Re: [HACKERS] Your review of pg_receivexlog/pg_basebackup

2011-10-31 Thread Fujii Masao
On Tue, Nov 1, 2011 at 3:08 AM, Magnus Hagander mag...@hagander.net wrote:
 On Fri, Oct 28, 2011 at 08:46, Fujii Masao masao.fu...@gmail.com wrote:
 On Thu, Oct 27, 2011 at 11:14 PM, Magnus Hagander mag...@hagander.net 
 wrote:
 Here's a version that does this. Turns out this requires a lot less
 code than what was previously in there, which is always nice.

 We still need to solve the other part which is how to deal with the
 partial files on restore.
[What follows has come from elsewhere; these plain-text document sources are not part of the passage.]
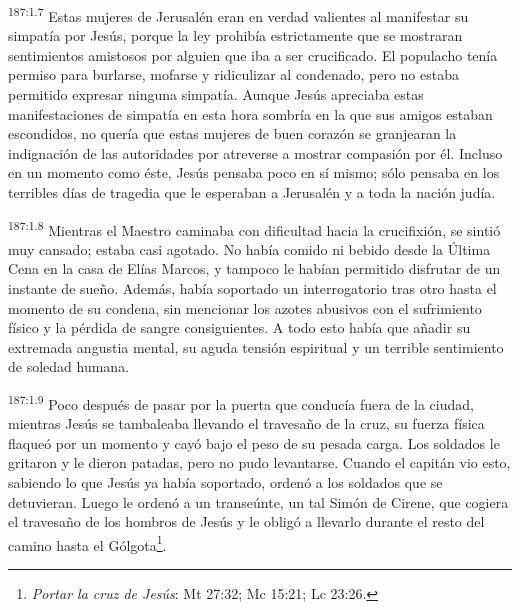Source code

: \par
\textsuperscript{187:1.7} Estas mujeres de Jerusalén eran en verdad valientes al manifestar su simpatía por Jesús, porque la ley prohibía estrictamente que se mostraran sentimientos amistosos por alguien que iba a ser crucificado. El populacho tenía permiso para burlarse, mofarse y ridiculizar al condenado, pero no estaba permitido expresar ninguna simpatía. Aunque Jesús apreciaba estas manifestaciones de simpatía en esta hora sombría en la que sus amigos estaban escondidos, no quería que estas mujeres de buen corazón se granjearan la indignación de las autoridades por atreverse a mostrar compasión por él. Incluso en un momento como éste, Jesús pensaba poco en sí mismo; sólo pensaba en los terribles días de tragedia que le esperaban a Jerusalén y a toda la nación judía.

\par
\textsuperscript{187:1.8} Mientras el Maestro caminaba con dificultad hacia la crucifixión, se sintió muy cansado; estaba casi agotado. No había comido ni bebido desde la Última Cena en la casa de Elías Marcos, y tampoco le habían permitido disfrutar de un instante de sueño. Además, había soportado un interrogatorio tras otro hasta el momento de su condena, sin mencionar los azotes abusivos con el sufrimiento físico y la pérdida de sangre consiguientes. A todo esto había que añadir su extremada angustia mental, su aguda tensión espiritual y un terrible sentimiento de soledad humana.

\par
\textsuperscript{187:1.9} Poco después de pasar por la puerta que conducía fuera de la ciudad, mientras Jesús se tambaleaba llevando el travesaño de la cruz, su fuerza física flaqueó por un momento y cayó bajo el peso de su pesada carga. Los soldados le gritaron y le dieron patadas, pero no pudo levantarse. Cuando el capitán vio esto, sabiendo lo que Jesús ya había soportado, ordenó a los soldados que se detuvieran. Luego le ordenó a un transeúnte, un tal Simón de Cirene, que cogiera el travesaño de los hombros de Jesús y le obligó a llevarlo durante el resto del camino hasta el Gólgota\footnote{\textit{Portar la cruz de Jesús}: Mt 27:32; Mc 15:21; Lc 23:26.}.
But this is definitely a cleaner way from a
 pure pg_receivexlog perspective.

 Comments/reviews?

 Looks good.

 Minor comment:
 the source code comment of FindStreamingStart() seems to need to be updated.
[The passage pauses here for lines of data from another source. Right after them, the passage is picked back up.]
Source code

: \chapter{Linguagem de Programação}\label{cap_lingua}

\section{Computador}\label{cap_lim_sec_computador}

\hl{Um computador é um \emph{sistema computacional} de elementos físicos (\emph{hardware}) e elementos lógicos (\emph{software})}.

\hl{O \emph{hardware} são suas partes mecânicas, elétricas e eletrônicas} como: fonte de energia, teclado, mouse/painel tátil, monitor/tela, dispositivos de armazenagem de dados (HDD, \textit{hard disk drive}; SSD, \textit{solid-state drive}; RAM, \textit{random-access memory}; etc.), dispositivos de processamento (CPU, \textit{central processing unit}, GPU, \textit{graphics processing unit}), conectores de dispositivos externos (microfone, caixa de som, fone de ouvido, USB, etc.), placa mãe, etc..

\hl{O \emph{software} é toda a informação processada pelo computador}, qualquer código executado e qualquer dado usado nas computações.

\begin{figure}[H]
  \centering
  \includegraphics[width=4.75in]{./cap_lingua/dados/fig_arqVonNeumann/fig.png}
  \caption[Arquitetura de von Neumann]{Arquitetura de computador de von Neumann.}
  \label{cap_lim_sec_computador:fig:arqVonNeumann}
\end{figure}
 Here's an updated patch that both includes this update to the comment,
 and also the functionality to pre-pad files to 16Mb. This also seems
 to have simplified the code, which is a nice bonus.

Here are the comments:

In open_walfile(), zerobuf needs to be free'd after use of it.

+   f = open(fn, O_WRONLY | O_CREAT | PG_BINARY, 0666);

We should use S_IRUSR | S_IWUSR instead of 0666 as a file access modes?
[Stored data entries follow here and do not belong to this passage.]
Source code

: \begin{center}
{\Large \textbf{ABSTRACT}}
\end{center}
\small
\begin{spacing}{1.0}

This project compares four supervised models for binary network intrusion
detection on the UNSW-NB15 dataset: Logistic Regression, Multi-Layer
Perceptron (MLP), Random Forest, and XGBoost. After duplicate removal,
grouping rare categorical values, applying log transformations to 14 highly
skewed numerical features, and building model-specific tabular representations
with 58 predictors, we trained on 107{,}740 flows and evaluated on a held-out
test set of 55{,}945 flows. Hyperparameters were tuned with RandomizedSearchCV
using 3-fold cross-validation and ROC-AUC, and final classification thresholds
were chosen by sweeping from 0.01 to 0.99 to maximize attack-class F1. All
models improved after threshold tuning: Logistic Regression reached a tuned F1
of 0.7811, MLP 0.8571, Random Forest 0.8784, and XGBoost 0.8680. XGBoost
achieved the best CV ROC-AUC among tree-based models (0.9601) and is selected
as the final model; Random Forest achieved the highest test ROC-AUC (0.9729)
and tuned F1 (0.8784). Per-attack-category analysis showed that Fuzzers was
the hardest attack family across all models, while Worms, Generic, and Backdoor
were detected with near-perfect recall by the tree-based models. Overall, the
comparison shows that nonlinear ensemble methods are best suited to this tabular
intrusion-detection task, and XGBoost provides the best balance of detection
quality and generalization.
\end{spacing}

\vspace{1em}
+   if (write(f, zerobuf, XLOG_BLCKSZ) != XLOG_BLCKSZ)
+   {
+   fprintf(stderr, _(%s: could not pad WAL segment %s: 
%s\n),
+   progname, fn, strerror(errno));
+   close(f);
+   return -1;
+   }

When write() fails, we should delete the partial WAL file, like
XLogFileInit() does?
If not, subsequent pg_receivexlog always fails unless a user deletes
it manually.
Because open_walfile() always fails when it finds an existing partial WAL file.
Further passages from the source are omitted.